Stored items:
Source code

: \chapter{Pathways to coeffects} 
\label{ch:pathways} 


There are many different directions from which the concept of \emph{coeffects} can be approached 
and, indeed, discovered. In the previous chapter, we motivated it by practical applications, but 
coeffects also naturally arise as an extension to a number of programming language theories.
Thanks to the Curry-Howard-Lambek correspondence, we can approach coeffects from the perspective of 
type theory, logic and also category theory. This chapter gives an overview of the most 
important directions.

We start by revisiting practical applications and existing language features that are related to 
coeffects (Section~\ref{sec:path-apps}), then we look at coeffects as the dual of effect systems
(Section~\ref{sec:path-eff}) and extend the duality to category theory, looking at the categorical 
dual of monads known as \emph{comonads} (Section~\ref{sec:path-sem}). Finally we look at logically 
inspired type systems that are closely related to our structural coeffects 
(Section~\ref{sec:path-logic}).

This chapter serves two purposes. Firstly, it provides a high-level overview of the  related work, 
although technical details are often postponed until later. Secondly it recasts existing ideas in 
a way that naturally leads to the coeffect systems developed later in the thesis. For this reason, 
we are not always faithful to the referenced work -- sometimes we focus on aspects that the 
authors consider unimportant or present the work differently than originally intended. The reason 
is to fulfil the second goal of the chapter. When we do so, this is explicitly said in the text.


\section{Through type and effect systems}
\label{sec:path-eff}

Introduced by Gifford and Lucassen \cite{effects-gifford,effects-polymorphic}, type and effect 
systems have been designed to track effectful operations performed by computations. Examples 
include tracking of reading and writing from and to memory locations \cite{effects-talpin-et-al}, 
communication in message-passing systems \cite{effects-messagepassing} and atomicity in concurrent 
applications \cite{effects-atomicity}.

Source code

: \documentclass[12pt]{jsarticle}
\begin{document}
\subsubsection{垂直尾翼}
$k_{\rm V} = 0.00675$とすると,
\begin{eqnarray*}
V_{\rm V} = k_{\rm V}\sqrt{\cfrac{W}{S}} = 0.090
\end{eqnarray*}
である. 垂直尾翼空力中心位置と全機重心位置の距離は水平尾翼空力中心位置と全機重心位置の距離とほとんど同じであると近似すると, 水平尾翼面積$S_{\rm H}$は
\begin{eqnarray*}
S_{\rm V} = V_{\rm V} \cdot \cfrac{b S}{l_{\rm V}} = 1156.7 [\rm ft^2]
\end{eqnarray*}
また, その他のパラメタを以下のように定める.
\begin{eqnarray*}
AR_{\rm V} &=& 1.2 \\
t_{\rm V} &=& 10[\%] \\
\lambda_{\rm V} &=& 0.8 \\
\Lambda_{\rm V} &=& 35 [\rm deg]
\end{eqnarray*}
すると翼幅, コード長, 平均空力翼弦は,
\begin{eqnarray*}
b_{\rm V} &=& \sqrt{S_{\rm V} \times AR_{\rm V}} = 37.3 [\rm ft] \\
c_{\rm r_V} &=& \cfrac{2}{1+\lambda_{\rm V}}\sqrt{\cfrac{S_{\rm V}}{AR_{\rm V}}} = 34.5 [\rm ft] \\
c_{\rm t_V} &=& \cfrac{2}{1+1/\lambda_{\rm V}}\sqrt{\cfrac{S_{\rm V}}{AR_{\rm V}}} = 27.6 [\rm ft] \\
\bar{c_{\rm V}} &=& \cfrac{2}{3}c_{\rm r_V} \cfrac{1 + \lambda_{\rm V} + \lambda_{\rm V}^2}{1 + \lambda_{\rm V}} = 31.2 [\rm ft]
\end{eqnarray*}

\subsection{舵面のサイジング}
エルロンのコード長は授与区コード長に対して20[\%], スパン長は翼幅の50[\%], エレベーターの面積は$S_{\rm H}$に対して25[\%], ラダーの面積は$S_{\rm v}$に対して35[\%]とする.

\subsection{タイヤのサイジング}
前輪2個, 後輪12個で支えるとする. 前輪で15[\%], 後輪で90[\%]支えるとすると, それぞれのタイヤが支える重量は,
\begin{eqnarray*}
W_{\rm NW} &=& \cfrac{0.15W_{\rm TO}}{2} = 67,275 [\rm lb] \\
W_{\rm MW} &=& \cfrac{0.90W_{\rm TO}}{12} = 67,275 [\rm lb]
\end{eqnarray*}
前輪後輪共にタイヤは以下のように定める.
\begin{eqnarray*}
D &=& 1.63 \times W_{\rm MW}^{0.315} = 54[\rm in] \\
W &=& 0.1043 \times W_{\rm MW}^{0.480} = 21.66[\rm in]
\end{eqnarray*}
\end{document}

* TO DO
Copy out each line of the records where the string "from" appears.

* RESULT OF THE EXERCISE
There are many different directions from which the concept of \emph{coeffects} can be approached 
Thanks to the Curry-Howard-Lambek correspondence, we can approach coeffects from the perspective of 
include tracking of reading and writing from and to memory locations \cite{effects-talpin-et-al}, 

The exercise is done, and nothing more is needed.